Près de 3000 hommes vient de quitter la caserne pour être dirigés
vers un autre camp de la région. La vie au sein de la caserne s'en
trouve améliorée.
Déjà 2 mois de
captivité
Voilà bientôt deux mois que nous sommes ici. Les prisonniers étant
autorisés exceptionnellement à travailler chez les artisans de la
région, j'ai eu l'idée d'écrire à un photographe de Quimper pour lui
demander s'il n'avait pas besoin d'un employé et j'ai eu l'agréable
surprise d'être accepté, mais le plus dur restait à faire. Comment
franchir cette maudite grille?. A force de démarches à droite et à
gauche, je réussis à être présenté à un secrétaire allemand qui me
posa évidement beaucoup de questions, enfin à force de patience,
j’obtiens une autorisation rédigée en allemand m'autorisant à sortir
du camp de 8h00 à 12h00 pour me rendre chez mon nouvel employeur.
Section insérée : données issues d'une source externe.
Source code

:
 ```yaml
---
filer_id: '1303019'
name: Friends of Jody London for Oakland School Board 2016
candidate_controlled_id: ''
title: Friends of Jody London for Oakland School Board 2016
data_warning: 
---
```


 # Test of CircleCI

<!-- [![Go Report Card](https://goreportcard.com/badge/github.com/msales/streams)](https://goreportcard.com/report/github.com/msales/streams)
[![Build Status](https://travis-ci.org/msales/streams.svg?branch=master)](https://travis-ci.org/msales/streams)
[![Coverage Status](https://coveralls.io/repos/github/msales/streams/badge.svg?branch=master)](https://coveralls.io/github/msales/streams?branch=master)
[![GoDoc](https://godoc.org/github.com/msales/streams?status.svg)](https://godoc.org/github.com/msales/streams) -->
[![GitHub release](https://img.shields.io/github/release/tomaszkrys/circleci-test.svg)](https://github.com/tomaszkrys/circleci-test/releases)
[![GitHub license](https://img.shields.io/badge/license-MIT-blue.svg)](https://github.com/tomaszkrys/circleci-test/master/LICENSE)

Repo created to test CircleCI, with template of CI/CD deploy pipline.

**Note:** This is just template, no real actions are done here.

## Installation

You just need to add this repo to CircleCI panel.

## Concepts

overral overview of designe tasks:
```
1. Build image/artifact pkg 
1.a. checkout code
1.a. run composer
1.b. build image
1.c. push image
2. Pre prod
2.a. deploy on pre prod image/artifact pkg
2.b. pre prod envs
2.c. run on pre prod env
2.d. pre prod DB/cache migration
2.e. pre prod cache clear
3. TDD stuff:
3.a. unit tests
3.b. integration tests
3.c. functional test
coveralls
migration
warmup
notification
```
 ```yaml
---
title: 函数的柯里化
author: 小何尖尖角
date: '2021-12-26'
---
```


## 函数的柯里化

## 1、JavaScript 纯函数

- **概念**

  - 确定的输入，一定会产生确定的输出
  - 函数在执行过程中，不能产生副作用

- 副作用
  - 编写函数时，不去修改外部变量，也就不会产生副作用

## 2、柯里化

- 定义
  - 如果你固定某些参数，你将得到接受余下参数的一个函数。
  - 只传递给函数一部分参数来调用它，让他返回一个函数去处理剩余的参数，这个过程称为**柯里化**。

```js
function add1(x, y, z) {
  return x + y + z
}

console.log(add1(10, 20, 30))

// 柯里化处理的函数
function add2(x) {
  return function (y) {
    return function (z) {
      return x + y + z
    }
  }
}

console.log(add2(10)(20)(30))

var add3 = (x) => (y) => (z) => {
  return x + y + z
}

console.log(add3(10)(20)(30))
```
Quelle fut ma joie ce jour-là! Je ne pensais pas que cela soit
possible .Mon premier jour d’embauche commence le 15 août. Dès 7h45,
je me présente au poste de garde avec mon laissez-passer. La grille
s’ouvre. C’est avec un soupir de satisfaction, que je me retrouve
dans la ville avec le sentiment d’être libre. Les gens me dévisage
comme si j’étais une bête curieuse.
Le poste de garde de la caserne
19/08/1940:
Ce
soir, c’est mon tour d’être désigné pour aller chercher le repas de
la chambrée. Je me présente donc vers 17h30 avec la liste des 15
noms au sergent, qui met un numéro d'ordre sur le billet. Vers
19h00, avec ce bon je vais d’abord toucher le pain. On me remet 2
boules de pains de 1 kg. C’est peu pour 15. Cela nous fait 140 g
chacun. C’est la ration pour la journée. C’est ensuite la soupe qui
est servie dans un plat où baignent 28 petites pommes de terre de la
taille d’un œuf de pigeon. Elles sont non pelées et cuites à l’eau.
Le plat principal est une boîte de pâté pour chien― Nous l'appelons
ainsi car il est fait de détritus que même un chien ne mangerait
pas― Et voilà notre repas du soir .
Aujourd’hui, je complète mon repas avec des provisions personnelles.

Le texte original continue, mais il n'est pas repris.